On that score @Mahgister links to a much better article than the original one that started the thread. I suppose @Audio2Design didn’t actually read it before he dismissed it. I’m talking about the one in Scientific American. It’s clear, concise, uncontroversial, and contains a key point right at the end: digital uses math to reproduce the signal, while analog doesn’t.
I read it completely. Difference between me and you is understood it. Likely understand the math as well as the author, probably way more experience with it, and far far more understanding of the practical aspects of it. It was a crap article like so many other crap articles by supposed intellectuals not realizing what they don’t know.
If you understood the math and practical implications you would realize that your beloved "analog" is not remotely the "real" thing and is a far poorer representation of reality than digital. You simply love the high crosstalk (centers image especially in acoustically poor setups), you like the surface noise (gives a sense of space), you like the softened transients (easy old the ears) and perhaps you like all the inaccuracies in your setup that warm the sound or brighten it for older ears.
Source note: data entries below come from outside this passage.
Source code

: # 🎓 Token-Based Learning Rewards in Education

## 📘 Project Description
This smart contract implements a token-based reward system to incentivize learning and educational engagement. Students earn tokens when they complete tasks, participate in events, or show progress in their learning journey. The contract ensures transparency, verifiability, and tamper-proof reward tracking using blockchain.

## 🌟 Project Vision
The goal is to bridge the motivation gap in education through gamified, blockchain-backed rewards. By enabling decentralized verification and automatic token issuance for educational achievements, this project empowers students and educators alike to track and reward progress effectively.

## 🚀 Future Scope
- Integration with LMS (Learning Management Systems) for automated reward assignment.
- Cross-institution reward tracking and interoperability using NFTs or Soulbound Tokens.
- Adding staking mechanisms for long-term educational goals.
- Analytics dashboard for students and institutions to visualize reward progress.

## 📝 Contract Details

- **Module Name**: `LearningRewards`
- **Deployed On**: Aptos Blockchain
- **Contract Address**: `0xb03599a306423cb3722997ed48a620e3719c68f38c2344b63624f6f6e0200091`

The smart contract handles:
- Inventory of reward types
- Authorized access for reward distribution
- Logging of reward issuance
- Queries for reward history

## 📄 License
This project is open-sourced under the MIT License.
You probably like the higher distortion too which again can create an artificial but false sense of space. Given the typically poor acoustics most "audiophiles" live with I can see the attraction.
But ... Some of us choose not to delude ourselves that vinyl or tape is superior for accurate recreation. You may like it. I often do. But I am quite aware of why and it is not remotely because it is realistic or true to the source. It is not.